Immigrati/ Vaticano: In Europa deriva etnica istiuzionalizzata
Vegliò: Presto nuove cortine di ferro di pattugliamenti frontiere
Città del Vaticano, 28 apr. (Apcom) - L'Europa corre il rischio di una "deriva etnica istituzionalizzata" in materia di politiche migratorie, secondo mons. Antonio Maria Vegliò, presidente del pontificio consiglio della Pastorale per i migranti e gli itineranti
"L'obiettivo della politica europea - ha dettol'arcivescovo ad un convegno sull'immigrazione organizzato dalla Ccee (Consiglio delle Conferenze Episcopali d'Europa) a Malaga, in Spagna - a appare quello di limitare il numero degli immigrati, rendendo difficile e quasi impossibile l'arrivo di quelli regolari e di eliminare gli irregolari. Si propone di selezionare i flussi migratori perché non siano pericolosi e di costringere gli immigrati a non inserirsi nelle nostre società, per non creare contaminazioni culturali ed inquinare l'identità europea, o dei singoli Paesi dell'Unione. Si è di fronte ad una specie di 'deriva etnica' istituzionalizzata - ha detto ancora Vegliò - che certamente non favorisce né l'approccio sereno degli autoctoni verso gli immigrati e neppure il processo di integrazione degli immigrati nel tessuto delle società di arrivo".

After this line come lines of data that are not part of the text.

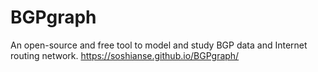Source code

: # BGPgraph
An open-source and free tool to model and study BGP data and Internet routing network.
https://soshianse.github.io/BGPgraph/
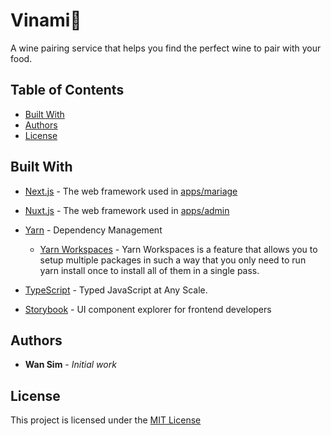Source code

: # Vinami🍷

A wine pairing service that helps you find the perfect wine to pair with your food.

## Table of Contents

<!-- -   [Getting Started](#getting-started) -->
<!-- -   [Prerequisites](#prerequisites) -->
<!-- -   [Installing](#installing) -->
<!-- -   [Running the tests](#running-the-tests) -->
<!-- -   [Deployment](#deployment) -->

-   [Built With](#built-with)
    <!-- -   [Contributing](#contributing) -->
    <!-- -   [Versioning](#versioning) -->
-   [Authors](#authors)
-   [License](#license)
<!-- -   [Acknowledgments](#acknowledgments) -->

## Built With

-   [Next.js](https://nextjs.org/) - The web framework used in [apps/mariage](apps/mariage)

-   [Nuxt.js](https://nuxtjs.org/) - The web framework used in [apps/admin](apps/admin)

-   [Yarn](https://yarnpkg.com/) - Dependency Management
    -   [Yarn Workspaces](https://yarnpkg.com/lang/en/docs/workspaces/) - Yarn Workspaces is a feature that allows you to setup multiple packages in such a way that you only need to run yarn install once to install all of them in a single pass.
-   [TypeScript](https://www.typescriptlang.org/) - Typed JavaScript at Any Scale.
-   [Storybook](https://storybook.js.org/) - UI component explorer for frontend developers

## Authors

-   **Wan Sim** - _Initial work_

## License

This project is licensed under the [MIT License](LICENSE)
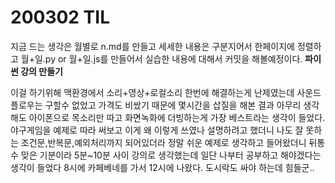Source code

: # 200302 TIL
지금 드는 생각은 월별로 n.md를 만들고 세세한 내용은 구분지어서 한페이지에 정렬하고 월+일.py or 월+일.js를 만들어서 실습한 내용에 대해서 커밋을 해볼예정이다.
__파이썬 강의 만들기__

이걸 하기위해 맥환경에서 소리+영상+로컬소리 한번에 해결하는게 난제였는데 사운드플로우는 구할수 없었고 가격도 비쌌기 때문에 몇시간을 삽질을 해본 결과
아무리 생각해도 아이폰으로 목소리만 따고 화면녹화에 더빙하는게 가장 베스트라는 생각이 들었다. 
야구게임을 예제로 따라 써보고 이게 왜 이렇게 쓰였나 설명하려고 했더니 나도 잘 못하는 조건문,반복문,예외처리까지 되어있더라
정말 쉬운 예제로 생각하고 들어왔더니 뒤통수 맞은 기분이라 5분~10분 사이 강의로 생각했는데 일단 나부터 공부하고 해야겠다는 생각이 들었다
8시에 카페베네를 가서 12시에 나왔다. 도시락도 싸야 하는데 힘들군..
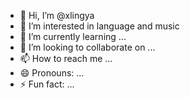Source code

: - 👋 Hi, I’m @xlingya
- 👀 I’m interested in language and music
- 🌱 I’m currently learning ...
- 💞️ I’m looking to collaborate on ...
- 📫 How to reach me ...
- 😄 Pronouns: ...
- ⚡ Fun fact: ...

<!---
xlingya/xlingya is a ✨ special ✨ repository because its `README.md` (this file) appears on your GitHub profile.
You can click the Preview link to take a look at your changes.
--->
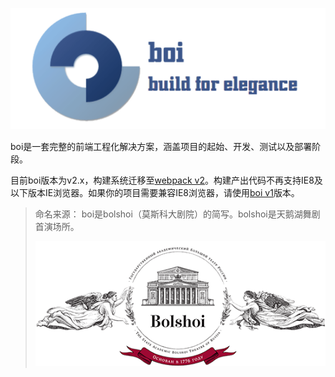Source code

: ![](./assets/slogan.png)

boi是一套完整的前端工程化解决方案，涵盖项目的起始、开发、测试以及部署阶段。

目前boi版本为v2.x，构建系统迁移至[webpack v2](https://webpack.js.org/)。构建产出代码不再支持IE8及以下版本IE浏览器。如果你的项目需要兼容IE8浏览器，请使用[boi v1](https://zhoujunpeng.gitbooks.io/boi/content/)版本。

> 命名来源： boi是bolshoi（莫斯科大剧院）的简写。bolshoi是天鹅湖舞剧首演场所。
>
> ![](./assets/bolshoi.png)
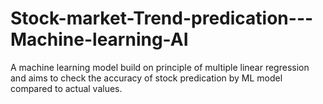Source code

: # Stock-market-Trend-predication---Machine-learning-AI
A machine learning model build on principle of  multiple linear regression and aims to check the accuracy of stock predication by ML model compared to actual values.
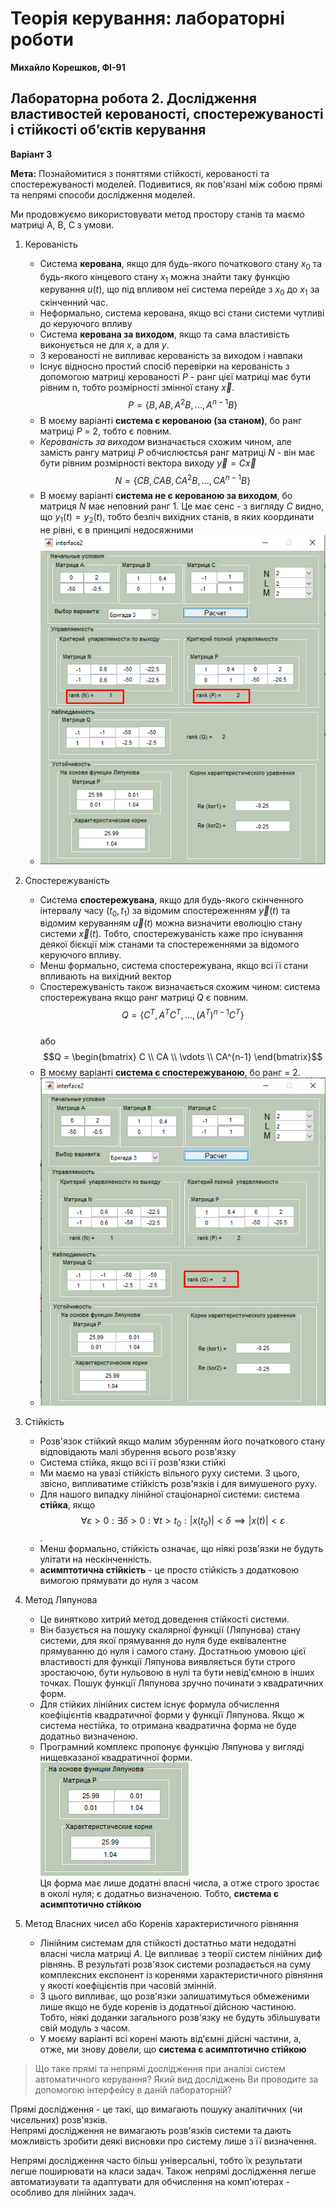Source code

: # Теорія керування: лабораторні роботи

**Михайло Корешков, ФІ-91**

## Лабораторна робота 2.  Дослідження властивостей керованості, спостережуваності і стійкості об’єктів керування
**Варіант 3**

**Мета:** Познайомитися з поняттями стійкості, керованості та спостережуваності моделей. Подивитися, як пов'язані між собою прямі та непрямі способи дослідження моделей.

Ми продовжуємо використовувати метод простору станів та маємо матриці A, B, C з умови.

1. Керованість  
    - Система **керована**, якщо для будь-якого початкового стану $x_0$ та будь-якого кінцевого стану $x_1$ можна знайти таку функцію керування $u(t)$, що під впливом неї система перейде з $x_0$ до $x_1$ за скінченний час.  
    - Неформально, система керована, якщо всі стани системи чутливі до керуючого впливу
    - Система **керована за виходом**, якщо та сама властивість виконується не для $x$, а для $y$.  
    - З керованості не випливає керованість за виходом і навпаки
    - Існує відносно простий спосіб перевірки на керованість з допомогою матриці керованості $P$ - ранг цієї матриці має бути рівним n, тобто розмірності змінної стану $\vec x$.  
    $$P = \left\{ B, AB, A^2B, ..., A^{n-1}B\right\}$$
    - В моєму варіанті **система є керованою (за станом)**, бо ранг матриці $P$ = 2, тобто є повним.
    - *Керованість за виходом* визначається схожим чином, але замість рангу матриці $P$ обчислюєтсья ранг матриці $N$ - він має бути рівним розмірності вектора виходу $\vec y = C\vec x$  
    $$N = \left\{CB, CAB, CA^2B, ..., CA^{n-1}B\right\}$$
    - В моєму варіанті  **система не є керованою за виходом**, бо матриця $N$ має неповний ранг 1. Це має сенс - з вигляду $C$ видно, що $y_1(t) = y_2(t)$, тобто безліч вихідних станів, в яких координати не рівні, є в принципі недосяжними
    - ![](imgs/conntrolability.png)

2. Спостережуваність
    - Система **спостережувана**, якщо для будь-якого скінченного інтервалу часу $(t_0, t_1)$ за відомим спостереженням $\vec y(t)$ та відомим керуванням $\vec u(t)$ можна визначити еволюцію стану системи $\vec x(t)$. Тобто, спостережуваність каже про існування деякої бієкції між станами та спостереженнями за відомого керуючого впливу.
    - Менш формально, система спостережувана, якщо всі її стани впливають на вихідний вектор
    - Спостережуваність також визначається схожим чином: система спостережувана якщо ранг матриці $Q$ є повним.  
        $$Q = \left\{ C^T, A^TC^T, ..., \left(A^T\right)^{n-1}C^T\right\}$$  
        або  
        $$Q = \begin{bmatrix} C \\ CA \\ \vdots \\ CA^{n-1} \end{bmatrix}$$
    - В моєму варіанті **система є спостережуваною**, бо ранг = 2.
    - ![](imgs/obsv.png)

3. Стійкість
    - Розв'язок стійкий якщо малим збуренням його початкового стану відповідають малі збурення всього розв'язку
    - Система стійка, якщо всі її розв'язки стійкі
    - Ми маємо на увазі стійкість вільного руху системи. З цього, звісно, випливатиме стійкість розв'язків і для вимушеного руху.
    - Для нашого випадку лінійної стаціонарної системи: система **стійка**, якщо $$\forall \varepsilon>0: \exists \delta>0: \forall t>t_0:  |x(t_0)|<\delta \implies |x(t)| < \varepsilon$$. 
    - Менш формально, стійкість означає, що ніякі розв'язки не будуть улітати на нескінченність.
    - **асимптотична стійкість** - це просто стійкість з додатковою вимогою прямувати до нуля з часом


4. Метод Ляпунова  
    - Це винятково хитрий метод доведення стійкості системи. 
    - Він базується на пошуку скалярної функції (Ляпунова) стану системи, для якої прямування до нуля буде еквівалентне прямуванню до нуля і самого стану. Достатньою умовою цієї властивості для функції Ляпунова виявляється бути строго зростаючою, бути нульовою в нулі та бути невід'ємною в інших точках. Пошук функції Ляпунова зручно починати з квадратичних форм.  
    - Для стійких лінійних систем існує формула обчислення коефіцієнтів квадратичної форми у функції Ляпунова. Якщо ж система нестійка, то отримана квадратична форма не буде додатньо визначеною.   
    - Програмний комплекс пропонує функцію Ляпунова у вигляді нищевказаної квадратичної форми. ![](imgs/liapunov.png)  
    Ця форма має лише додатні власні числа, а отже строго зростає в околі нуля; є додатньо визначеною. Тобто, **система є асимптотично стійкою**

5. Метод Власних чисел або Коренів характеристичного рівняння
    - Лінійним системам для стійкості достатньо мати недодатні власні числа матриці $A$. Це випливає з теорії систем лінійних диф рівнянь. В результаті розв'язок системи розпадається на суму комплексних експонент із коренями характеристичного рівняння у якості коефіцієнтів при часовій змінній. 
    - З цього випливає, що розв'язки залишатимуться обмеженими лише якщо не буде коренів із додатньої дійсною частиною. Тобто, ніякі доданки загального розв'язку не будуть збільшувати свій модуль з часом.
    - У моєму варіанті всі корені мають від'ємні дійсні частини, а, отже, ми знову довели, що **система є асимптотично стійкою**    
 
> Що таке прямі та непрямі дослідження при аналізі систем автоматичного керування? Який вид досліджень Ви проводите за допомогою інтерфейсу в даній лабораторній?

Прямі дослідження - це такі, що вимагають пошуку аналітичних (чи чисельних) розв'язків.  
Непрямі дослідження не вимагають розв'язків системи та дають можливість зробити деякі висновки про систему лише з її визначення.

Непрямі дослідження часто більш універсальні, тобто їх результати легше поширювати на класи задач. Також непрямі дослідження легше автоматизувати та адаптувати для обчислення на комп'ютерах - особливо для лінійних задач.
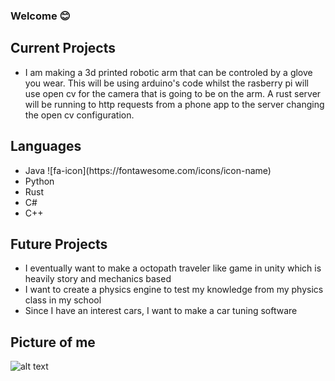 ### Welcome 😊


## Current Projects
<ul>
    <li>I am making a 3d printed robotic arm that can be controled by a glove you wear. This will be using arduino's code whilst the rasberry pi will use open cv for the camera that is going to be on the arm. A rust server will be running to http requests from a phone app to the server changing the open cv configuration.
</ul>

## Languages
<ul>
    <li>Java ![fa-icon](https://fontawesome.com/icons/icon-name)
    <li>Python
    <li>Rust
    <li>C#
    <li>C++
</ul>


## Future Projects
<ul>
    <li>I eventually want to make a octopath traveler like game in unity which is heavily story and mechanics based
    <li>I want to create a physics engine to test my knowledge from my physics class in my school
    <li>Since I have an interest cars, I want to make a car tuning software 
</ul>

## Picture of me

![alt text](https://madmuseum.org/sites/default/files/styles/5_x_3/public/2019/02/Ghost%20in%20the%20Shell_01_0.jpg?itok=vdR3Dmle)

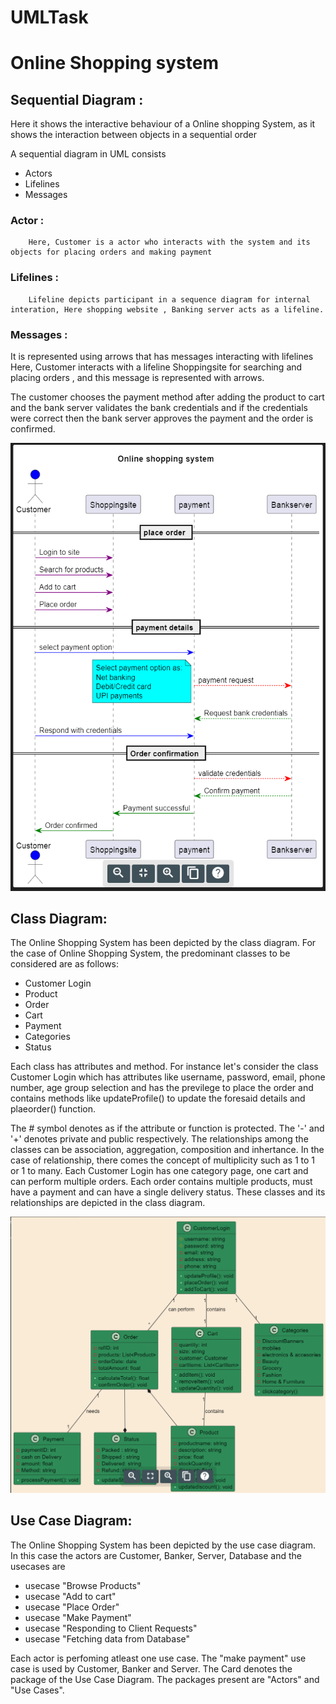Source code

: # UMLTask
# Online Shopping system




## Sequential Diagram :

Here it shows the interactive behaviour of a Online shopping System, as it shows the interaction between objects in a sequential order

A sequential diagram in UML consists
* Actors
* Lifelines
* Messages

### Actor : 
        Here, Customer is a actor who interacts with the system and its objects for placing orders and making payment

### Lifelines : 
        Lifeline depicts participant in a sequence diagram for internal interation, Here shopping website , Banking server acts as a lifeline.

### Messages : 
It is represented using arrows that has messages interacting with lifelines Here, Customer interacts with a lifeline Shoppingsite for searching and placing orders , and this message is represented with arrows.

The customer chooses the payment method after adding the product to cart and the bank server validates the bank
credentials and if the credentials were correct then the bank server approves the payment and the order is confirmed.

![sequence diagram](https://github.com/mahesanp/UMLTask/blob/master/sequencediagram.PNG)

## Class Diagram:
 
The Online Shopping System has been depicted by the class diagram. For the case of Online Shopping System, the predominant classes to be considered are as follows:
* Customer Login
* Product
* Order
* Cart
* Payment 
* Categories
* Status

Each class has attributes and method. For instance let's consider the class Customer Login which has attributes like
username, password, email, phone number, age group selection and has the previlege to place the order and contains methods like 
updateProfile() to update the foresaid details and plaeorder() function.

The # symbol denotes as if the attribute or function is protected. The '-' and '+' denotes private and public respectively. The relationships among the classes can be association, aggregation, composition and inhertance. In the case of relationship, there comes the concept of multiplicity such as 
1 to 1 or 1 to many.
Each Customer Login has one category page, one cart and can perform multiple orders. Each order contains multiple products, must have a payment and can have a single delivery status. These classes and its relationships are depicted in the class diagram.

![class diagram](https://github.com/mahesanp/UMLTask/blob/master/classdiagram.PNG)

## Use Case Diagram:

The Online Shopping System has been depicted by the use case diagram. In this case the actors are Customer, Banker, Server, Database and the usecases are
- usecase "Browse Products"
- usecase "Add to cart"
- usecase "Place Order"
- usecase "Make Payment"
- usecase "Responding to Client Requests"
- usecase "Fetching data from Database"

Each actor is perfoming atleast one use case. The "make payment" use case is used by Customer, Banker and Server.
The Card denotes the package of the Use Case Diagram. The packages present are "Actors" and "Use Cases".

"In tempi recenti sono andate aumentando le cosiddette 'comunità blindate' e, forse, stiamo addirittura per assistere alla nascita di 'continenti blindati', con Europa e Nord America in prima linea", ha detto ancora l'arcivescovo. "Probabilmente vedremo presto calare nuove cortine di ferro, con serrati pattugliamenti alle frontiere e nuove misure di difesa delle coste".